> TASK DESCRIPTION
Pictures aside, restate the records below exactly as written.

> DATA FOR REVIEW
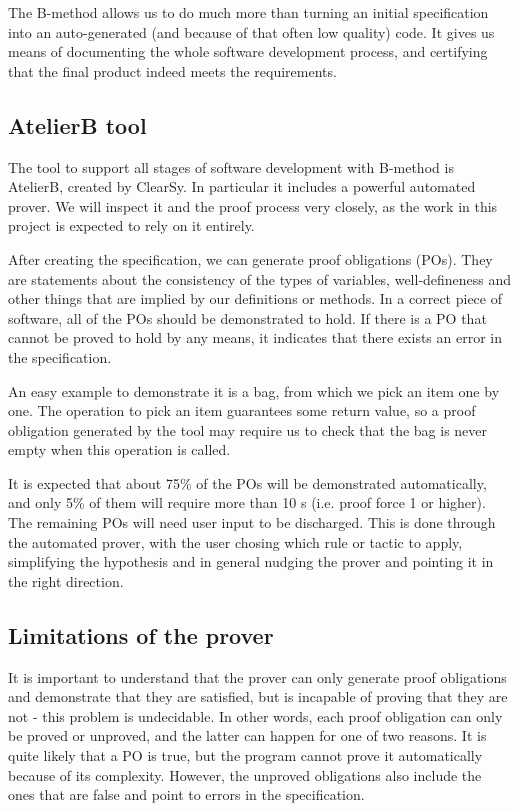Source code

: \documentclass[11pt,journal]{IEEEtran}
\begin{document}
	The B-method allows us to do much more than turning an initial specification into an auto-generated (and because of that often low quality) code. It gives us means of documenting the whole software development process, and certifying that the final product indeed meets the requirements.
	
	\subsection{AtelierB tool}
	The tool to support all stages of software development with B-method is AtelierB, created by ClearSy. In particular it includes a powerful automated prover. We will inspect it and the proof process very closely, as the work in this project is expected to rely on it entirely.
	
	After creating the specification, we can generate proof obligations (POs). They are statements about the consistency of the types of variables, well-defineness and other things that are implied by our definitions or methods. In a correct piece of software, all of the POs should be demonstrated to hold. If there is a PO that cannot be proved to hold by any means, it indicates that there exists an error in the specification.
	
	An easy example to demonstrate it is a bag, from which we pick an item one by one. The operation to pick an item guarantees some return value, so a proof obligation generated by the tool may require us to check that the bag is never empty when this operation is called.
	
	It is expected that about 75\% of the POs will be demonstrated automatically, and only 5\% of them will require more than 10 s (i.e. proof force 1 or higher)\cite{Prover guide}. The remaining POs will need user input to be discharged. This is done through the automated prover, with the user chosing which rule or tactic to apply, simplifying the hypothesis and in general nudging the prover and pointing it in the right direction.
	
	
	\subsection{Limitations of the prover}
	It is important to understand that the prover can only generate proof obligations and demonstrate that they are satisfied, but is incapable of proving that they are not - this problem is undecidable. In other words, each proof obligation can only be proved or unproved, and the latter can happen for one of two reasons. It is quite likely that a PO is true, but the program cannot prove it automatically because of its complexity. However, the unproved obligations also include the ones that are false and point to errors in the specification. 
	
\end{document}
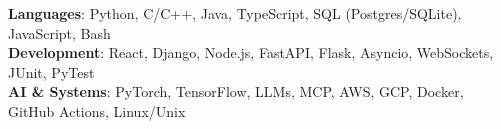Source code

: \begin{itemize}[leftmargin=0.15in, label={}]
    \small{\item{
     \textbf{Languages}{: Python, C/C++, Java, TypeScript, SQL (Postgres/SQLite), JavaScript, Bash} \\
     \textbf{Development}{: React, Django, Node.js, FastAPI, Flask, Asyncio, WebSockets, JUnit, PyTest} \\
     \textbf{AI \& Systems}{: PyTorch, TensorFlow, LLMs, MCP, AWS, GCP, Docker, GitHub Actions, Linux/Unix}
    }}
\end{itemize}
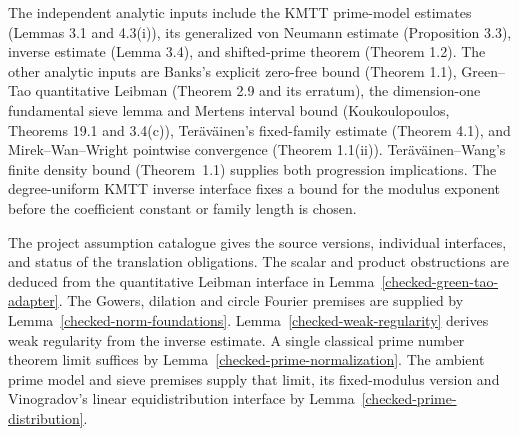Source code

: \begin{proposition}\label{external-inputs}
The independent analytic inputs include the KMTT prime-model estimates
(Lemmas 3.1 and 4.3(i)), its generalized von Neumann estimate (Proposition 3.3),
inverse estimate (Lemma 3.4), and
shifted-prime theorem (Theorem 1.2). The other analytic inputs are
Banks's explicit zero-free bound (Theorem 1.1), Green--Tao quantitative
Leibman (Theorem 2.9 and its erratum), the dimension-one fundamental
sieve lemma and Mertens interval bound (Koukoulopoulos, Theorems 19.1
and 3.4(c)), Ter\"av\"ainen's fixed-family
estimate (Theorem 4.1), and
Mirek--Wan--Wright pointwise convergence (Theorem 1.1(ii)).
Ter\"av\"ainen--Wang's finite density bound
(Theorem~1.1) supplies both progression implications.
The degree-uniform KMTT inverse interface fixes a bound
for the modulus exponent before the coefficient constant or family
length is chosen.
\end{proposition}

The project assumption catalogue gives the source versions, individual
interfaces, and status of the translation obligations. The scalar
and product obstructions are deduced from the quantitative Leibman
interface in Lemma~\ref{checked-green-tao-adapter}.
The Gowers, dilation and circle Fourier premises are supplied by
Lemma~\ref{checked-norm-foundations}. Lemma~\ref{checked-weak-regularity}
derives weak regularity from the inverse estimate. A single classical prime number
theorem limit suffices by Lemma~\ref{checked-prime-normalization}.
The ambient prime model and sieve premises supply that limit, its
fixed-modulus version and Vinogradov's linear equidistribution
interface by Lemma~\ref{checked-prime-distribution}.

> PROBLEM SOLUTION
Source code

: \documentclass[11pt,journal]{IEEEtran}
\begin{document}
	The B-method allows us to do much more than turning an initial specification into an auto-generated (and because of that often low quality) code. It gives us means of documenting the whole software development process, and certifying that the final product indeed meets the requirements.
	
	\subsection{AtelierB tool}
	The tool to support all stages of software development with B-method is AtelierB, created by ClearSy. In particular it includes a powerful automated prover. We will inspect it and the proof process very closely, as the work in this project is expected to rely on it entirely.
	
	After creating the specification, we can generate proof obligations (POs). They are statements about the consistency of the types of variables, well-defineness and other things that are implied by our definitions or methods. In a correct piece of software, all of the POs should be demonstrated to hold. If there is a PO that cannot be proved to hold by any means, it indicates that there exists an error in the specification.
	
	An easy example to demonstrate it is a bag, from which we pick an item one by one. The operation to pick an item guarantees some return value, so a proof obligation generated by the tool may require us to check that the bag is never empty when this operation is called.
	
	It is expected that about 75\% of the POs will be demonstrated automatically, and only 5\% of them will require more than 10 s (i.e. proof force 1 or higher)\cite{Prover guide}. The remaining POs will need user input to be discharged. This is done through the automated prover, with the user chosing which rule or tactic to apply, simplifying the hypothesis and in general nudging the prover and pointing it in the right direction.
	
	
	\subsection{Limitations of the prover}
	It is important to understand that the prover can only generate proof obligations and demonstrate that they are satisfied, but is incapable of proving that they are not - this problem is undecidable. In other words, each proof obligation can only be proved or unproved, and the latter can happen for one of two reasons. It is quite likely that a PO is true, but the program cannot prove it automatically because of its complexity. However, the unproved obligations also include the ones that are false and point to errors in the specification. 
	
\end{document}
Source code

: \begin{itemize}[leftmargin=0.15in, label={}]
    \small{\item{
     \textbf{Languages}{: Python, C/C++, Java, TypeScript, SQL (Postgres/SQLite), JavaScript, Bash} \\
     \textbf{Development}{: React, Django, Node.js, FastAPI, Flask, Asyncio, WebSockets, JUnit, PyTest} \\
     \textbf{AI \& Systems}{: PyTorch, TensorFlow, LLMs, MCP, AWS, GCP, Docker, GitHub Actions, Linux/Unix}
    }}
\end{itemize}
Source code

: \begin{proposition}\label{external-inputs}
The independent analytic inputs include the KMTT prime-model estimates
(Lemmas 3.1 and 4.3(i)), its generalized von Neumann estimate (Proposition 3.3),
inverse estimate (Lemma 3.4), and
shifted-prime theorem (Theorem 1.2). The other analytic inputs are
Banks's explicit zero-free bound (Theorem 1.1), Green--Tao quantitative
Leibman (Theorem 2.9 and its erratum), the dimension-one fundamental
sieve lemma and Mertens interval bound (Koukoulopoulos, Theorems 19.1
and 3.4(c)), Ter\"av\"ainen's fixed-family
estimate (Theorem 4.1), and
Mirek--Wan--Wright pointwise convergence (Theorem 1.1(ii)).
Ter\"av\"ainen--Wang's finite density bound
(Theorem~1.1) supplies both progression implications.
The degree-uniform KMTT inverse interface fixes a bound
for the modulus exponent before the coefficient constant or family
length is chosen.
\end{proposition}

The project assumption catalogue gives the source versions, individual
interfaces, and status of the translation obligations. The scalar
and product obstructions are deduced from the quantitative Leibman
interface in Lemma~\ref{checked-green-tao-adapter}.
The Gowers, dilation and circle Fourier premises are supplied by
Lemma~\ref{checked-norm-foundations}. Lemma~\ref{checked-weak-regularity}
derives weak regularity from the inverse estimate. A single classical prime number
theorem limit suffices by Lemma~\ref{checked-prime-normalization}.
The ambient prime model and sieve premises supply that limit, its
fixed-modulus version and Vinogradov's linear equidistribution
interface by Lemma~\ref{checked-prime-distribution}.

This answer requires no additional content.